The Most Practical Green Energy Play Right Now

Flight 1403, a Boeing (NYSE: BA  ) 737-800 jet, started in Mexico this morning. But it's the next flight -- one leaving from Houston at 10:30 a.m. CDT and headed for Chicago -- that made headlines for United Continental (NYSE: UAL  ) .

Called an "Eco Skies" test flight, the trip was powered by an algae-based refined fuel blend developed by Solazyme (Nasdaq: SZYM  ) with Honeywell (NYSE: HON  ) equipment. The fuel blend contains 60% petroleum-based jet fuel and 40% sustainable biofuel. Friendly skies, meet cleaner skies.

While the flight isn't necessarily historic -- Virgin Atlantic was trying biofuels three years ago -- the symbolism is interesting. By starting in Houston and ending in Chicago, the flight traverses the two major hubs of the once-independent carriers that merged to create United Continental.

Who wins moving forward? Certainly Solazyme, which can now point to a letter of intent to purchase 20 million gallons of biofuel per year beginning as early as 2014, according to a Facebook post by United Continental. "Letter of intent" isn't the same as "firm order," I realize, but a successful test coupled with unpredictable oil prices should push United to move forward with plans to use more biofuel.

Boeing should also see benefits. At the very least, outfitting aircraft with biofuel-ready engines should further the eco-friendly reputation it has tried to cultivate with the hyper-efficient 787 Dreamliner. Honeywell, meanwhile, could benefit as more turn to its UOP process for producing green jet fuel.

Who loses? No one yet, but I expect long-haul peers AMR (NYSE: AMR  ) , Delta (NYSE: DAL  ) , and US Airways (NYSE: LCC  ) to watch how United adopts and benefits from Solazyme fuel.
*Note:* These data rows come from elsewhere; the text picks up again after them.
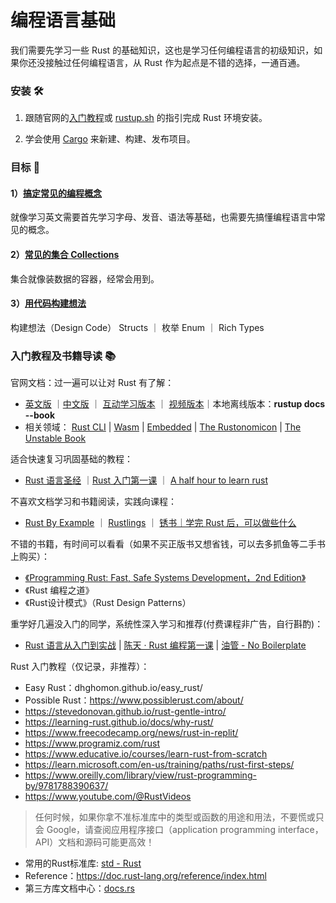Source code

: # 编程语言基础

我们需要先学习一些 Rust 的基础知识，这也是学习任何编程语言的初级知识，如果你还没接触过任何编程语言，从 Rust 作为起点是不错的选择，一通百通。

### 安装 🛠️

1. 跟随官网的[入门教程](https://www.rust-lang.org/zh-CN/learn/get-started)或 [rustup.sh](https://rustup.rs/) 的指引完成 Rust 环境安装。

2. 学会使用 [Cargo](https://doc.rust-lang.org/cargo/getting-started/first-steps.html) 来新建、构建、发布项目。

### 目标 🎯

#### 1）[搞定**常见的编程概念**](./common_programming_concepts.md)

就像学习英文需要首先学习字母、发音、语法等基础，也需要先搞懂编程语言中常见的概念。

#### 2）[常见的**集合 Collections**](./common_collection.md)

集合就像装数据的容器，经常会用到。

#### 3）[用代码构建想法](./design_code.md)

构建想法（Design Code） Structs ｜ 枚举 Enum ｜ Rich Types 


### 入门教程及书籍导读 📚

官网文档：过一遍可以让对 Rust 有了解：

- [英文版](https://doc.rust-lang.org/stable/book/title-page.html) ｜[中文版](https://kaisery.github.io/trpl-zh-cn/title-page.html) ｜ [互动学习版本](https://rust-book.cs.brown.edu) ｜ [视频版本](https://www.youtube.com/watch?v=OX9HJsJUDxA&list=PLai5B987bZ9CoVR-QEIN9foz4QCJ0H2Y8)｜本地离线版本：**rustup docs --book**
- 相关领域： [Rust CLI](https://rust-cli.github.io/book/index.html) | [Wasm](https://rustwasm.github.io/docs/book/) | [Embedded](https://doc.rust-lang.org/embedded-book) | [The Rustonomicon](https://doc.rust-lang.org/nomicon/index.html) | [The Unstable Book](https://doc.rust-lang.org/nightly/unstable-book/index.html)

适合快速复习巩固基础的教程：

- [Rust 语言圣经](https://course.rs/about-book.html) ｜[Rust 入门第一课](https://rust-book.junmajinlong.com/ch1/00.html) ｜ [A half hour to learn rust](https://fasterthanli.me/articles/a-half-hour-to-learn-rust)

不喜欢文档学习和书籍阅读，实践向课程：
- [Rust By Example](https://doc.rust-lang.org/rust-by-example/) ｜ [Rustlings](https://github.com/rust-lang/rustlings) ｜ [锈书｜学完 Rust 后，可以做些什么](https://rusty.course.rs/)


不错的书籍，有时间可以看看（如果不买正版书又想省钱，可以去多抓鱼等二手书上购买）：

- [《Programming Rust: Fast, Safe Systems Development，2nd Edition》](https://www.oreilly.com/library/view/programming-rust-2nd/9781492052586/)
- 《Rust 编程之道》
- 《Rust设计模式》（Rust Design Patterns）

重学好几遍没入门的同学，系统性深入学习和推荐(付费课程非广告，自行斟酌)：
- [Rust 语言从入门到实战](https://time.geekbang.org/column/intro/100626901) | [陈天 · Rust 编程第一课](https://time.geekbang.org/column/intro/100085301) | [油管 - No Boilerplate](https://www.youtube.com/@NoBoilerplate/playlists)

Rust 入门教程（仅记录，非推荐）：
- Easy Rust：dhghomon.github.io/easy_rust/
- Possible Rust：https://www.possiblerust.com/about/
- https://stevedonovan.github.io/rust-gentle-intro/
- https://learning-rust.github.io/docs/why-rust/
- https://www.freecodecamp.org/news/rust-in-replit/
- https://www.programiz.com/rust
- https://www.educative.io/courses/learn-rust-from-scratch
- https://learn.microsoft.com/en-us/training/paths/rust-first-steps/
- https://www.oreilly.com/library/view/rust-programming-by/9781788390637/
- https://www.youtube.com/@RustVideos

> 任何时候，如果你拿不准标准库中的类型或函数的用途和用法，不要慌或只会 Google，请查阅应用程序接口（application programming interface，API）文档和源码可能更高效！
- 常用的Rust标准库: [std - Rust](https://doc.rust-lang.org/std/)
- Reference：https://doc.rust-lang.org/reference/index.html 
- 第三方库文档中心：[docs.rs](https://docs.rs/)

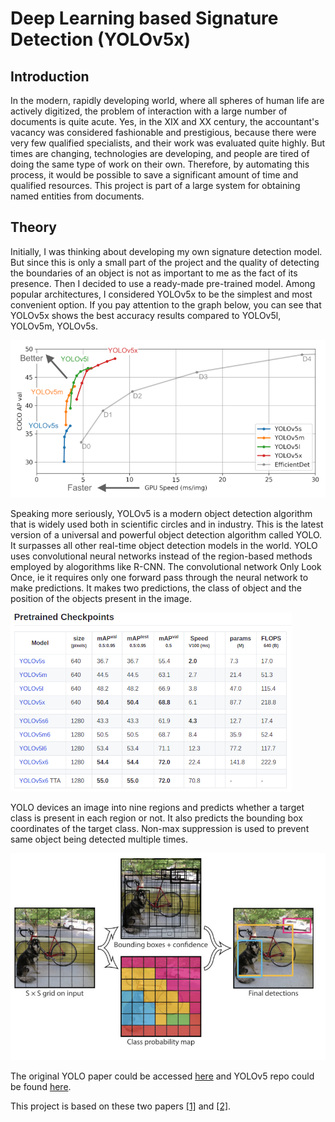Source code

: # Deep Learning based Signature Detection (YOLOv5x)
## Introduction

In the modern, rapidly developing world, where all spheres of human life are actively digitized, the problem of interaction with a large number of documents is quite acute. Yes, in the XIX and XX century, the accountant's vacancy was considered fashionable and prestigious, because there were very few qualified specialists, and their work was evaluated quite highly. But times are changing, technologies are developing, and people are tired of doing the same type of work on their own. Therefore, by automating this process, it would be possible to save a significant amount of time and qualified resources. This project is part of a large system for obtaining named entities from documents.

## Theory

Initially, I was thinking about developing my own signature detection model. But since this is only a small part of the project and the quality of detecting the boundaries of an object is not as important to me as the fact of its presence. Then I decided to use a ready-made pre-trained model. Among popular architectures, I considered YOLOv5x to be the simplest and most convenient option. If you pay attention to the graph below, you can see that YOLOv5x shows the best accuracy results compared to YOLOv5l, YOLOv5m, YOLOv5s.

![YOLO_COMPARSION](Images/yolo_comparison.png)

Speaking more seriously, YOLOv5 is a modern object detection algorithm that is widely used both in scientific circles and in industry. This is the latest version of a universal and powerful object detection algorithm called YOLO. It surpasses all other real-time object detection models in the world.
YOLO uses convolutional neural networks instead of the region-based methods employed by alogorithms like R-CNN. The convolutional network Only Look Once, ie it requires only one forward pass through the neural network to make predictions. It makes two predictions, the class of object and the position of the objects present in the image.

![YOLO_MODEL_LIST](Images/yolo_model_list.png)

YOLO devices an image into nine regions and predicts whether a target class is present in each region or not. It also predicts the bounding box coordinates of the target class. Non-max suppression is used to prevent same object being detected multiple times.

![YOLO_WORKING](Images/yolo_working.jpeg)

The original YOLO paper could be accessed [here](https://arxiv.org/abs/1506.02640) and YOLOv5 repo could be found [here](https://github.com/ultralytics/yolov5).

This project is based on these two papers [[1]](https://repositum.tuwien.at/bitstream/20.500.12708/16962/1/Hauri%20Marcel%20Rene%20-%202021%20-%20Detecting%20Signatures%20in%20scanned%20document%20images.pdf) and [[2]](https://arxiv.org/abs/2004.12104).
I've said before that I believe the airline industry has no choice but to free itself from the zigzag chaos of the global oil market. United Continental just took a big step toward that end, and it's likely a matter of time before others follow. I'm closing my underperform call on the stock in CAPS as result and will instead open an outperform call on Solazyme.
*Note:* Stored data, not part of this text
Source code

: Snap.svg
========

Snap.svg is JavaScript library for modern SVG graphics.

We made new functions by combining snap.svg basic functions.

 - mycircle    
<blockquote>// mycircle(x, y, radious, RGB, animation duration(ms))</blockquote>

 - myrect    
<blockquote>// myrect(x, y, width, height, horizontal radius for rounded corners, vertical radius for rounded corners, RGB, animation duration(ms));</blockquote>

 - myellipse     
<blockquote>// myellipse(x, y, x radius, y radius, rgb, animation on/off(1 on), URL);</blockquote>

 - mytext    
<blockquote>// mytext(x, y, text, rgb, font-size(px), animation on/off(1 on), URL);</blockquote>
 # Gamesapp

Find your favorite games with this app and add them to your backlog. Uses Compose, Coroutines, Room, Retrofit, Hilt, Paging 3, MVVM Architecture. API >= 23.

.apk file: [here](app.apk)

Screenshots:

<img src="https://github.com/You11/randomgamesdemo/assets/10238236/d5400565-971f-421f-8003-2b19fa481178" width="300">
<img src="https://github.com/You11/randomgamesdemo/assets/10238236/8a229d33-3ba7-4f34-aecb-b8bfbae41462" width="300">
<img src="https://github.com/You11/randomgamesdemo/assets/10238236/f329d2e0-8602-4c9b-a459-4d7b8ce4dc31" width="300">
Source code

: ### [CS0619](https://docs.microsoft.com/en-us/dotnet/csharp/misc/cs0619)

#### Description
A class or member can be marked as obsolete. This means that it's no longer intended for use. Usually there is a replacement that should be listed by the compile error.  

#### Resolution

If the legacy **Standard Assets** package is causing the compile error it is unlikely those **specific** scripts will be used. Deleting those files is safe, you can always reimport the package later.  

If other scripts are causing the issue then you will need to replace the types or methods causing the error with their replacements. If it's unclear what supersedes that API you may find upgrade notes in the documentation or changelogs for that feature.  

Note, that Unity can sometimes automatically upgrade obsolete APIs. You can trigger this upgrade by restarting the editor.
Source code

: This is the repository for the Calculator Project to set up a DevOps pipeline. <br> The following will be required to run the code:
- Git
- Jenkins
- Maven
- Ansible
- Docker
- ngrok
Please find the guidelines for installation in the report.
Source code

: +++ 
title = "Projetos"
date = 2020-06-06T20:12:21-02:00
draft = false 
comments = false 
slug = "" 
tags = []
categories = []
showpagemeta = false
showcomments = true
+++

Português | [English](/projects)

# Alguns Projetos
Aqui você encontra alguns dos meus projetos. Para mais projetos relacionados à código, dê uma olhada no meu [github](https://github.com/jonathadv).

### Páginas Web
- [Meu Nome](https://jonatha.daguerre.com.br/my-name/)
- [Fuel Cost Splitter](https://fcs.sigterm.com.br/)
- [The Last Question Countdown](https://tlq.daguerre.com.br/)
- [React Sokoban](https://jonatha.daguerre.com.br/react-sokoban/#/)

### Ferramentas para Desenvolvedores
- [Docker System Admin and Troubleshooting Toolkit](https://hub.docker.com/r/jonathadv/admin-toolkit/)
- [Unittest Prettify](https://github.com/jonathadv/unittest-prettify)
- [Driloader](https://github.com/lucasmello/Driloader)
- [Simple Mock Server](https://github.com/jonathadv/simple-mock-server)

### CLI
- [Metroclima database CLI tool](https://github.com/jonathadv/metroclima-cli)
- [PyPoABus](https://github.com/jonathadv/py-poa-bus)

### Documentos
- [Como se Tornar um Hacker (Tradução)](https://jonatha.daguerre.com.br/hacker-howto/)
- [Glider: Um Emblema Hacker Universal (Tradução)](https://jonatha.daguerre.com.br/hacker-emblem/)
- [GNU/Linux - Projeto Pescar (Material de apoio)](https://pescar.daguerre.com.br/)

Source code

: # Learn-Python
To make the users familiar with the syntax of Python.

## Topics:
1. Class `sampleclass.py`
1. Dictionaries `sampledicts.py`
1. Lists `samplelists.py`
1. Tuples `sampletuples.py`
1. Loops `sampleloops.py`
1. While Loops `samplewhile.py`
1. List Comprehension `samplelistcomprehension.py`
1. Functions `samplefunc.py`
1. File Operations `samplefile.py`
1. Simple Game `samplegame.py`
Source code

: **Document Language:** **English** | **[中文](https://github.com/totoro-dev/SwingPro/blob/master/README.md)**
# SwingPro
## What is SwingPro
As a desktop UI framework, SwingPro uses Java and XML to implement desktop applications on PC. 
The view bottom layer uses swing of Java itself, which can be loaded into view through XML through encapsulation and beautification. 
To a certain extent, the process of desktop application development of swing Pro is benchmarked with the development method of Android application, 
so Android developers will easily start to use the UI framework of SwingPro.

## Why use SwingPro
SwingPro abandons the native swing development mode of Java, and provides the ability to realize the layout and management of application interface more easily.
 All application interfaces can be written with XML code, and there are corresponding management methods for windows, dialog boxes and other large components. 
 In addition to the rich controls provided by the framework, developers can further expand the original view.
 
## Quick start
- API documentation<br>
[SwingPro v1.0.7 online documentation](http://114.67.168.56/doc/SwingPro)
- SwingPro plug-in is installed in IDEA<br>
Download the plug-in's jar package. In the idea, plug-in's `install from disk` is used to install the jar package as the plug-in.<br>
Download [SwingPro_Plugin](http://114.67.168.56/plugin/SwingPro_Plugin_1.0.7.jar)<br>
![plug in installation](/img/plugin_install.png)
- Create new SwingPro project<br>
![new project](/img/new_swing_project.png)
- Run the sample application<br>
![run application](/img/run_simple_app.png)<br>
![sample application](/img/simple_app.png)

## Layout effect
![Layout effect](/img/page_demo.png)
Do you agree? How would you rate Solayzme? Please weigh in using the comments box below. And if you're in the mood for more alternative energy ideas, watch this free video. You'll come away with a better understanding of how the law is changing to better suit oil alternatives and hear a winning idea from our Motley Fool Stock Advisor scorecard. Click here to watch now -- it's 100% free.

Fool contributor Tim Beyers is a member of the Motley Fool Rule Breakers stock-picking team. He didn't own shares in any of the companies mentioned in this article at the time of publication. Check out Tim's portfolio holdings and Foolish writings, or connect with him on Google+ or Twitter, where he goes by @milehighfool. You can also get his insights delivered directly to your RSS reader.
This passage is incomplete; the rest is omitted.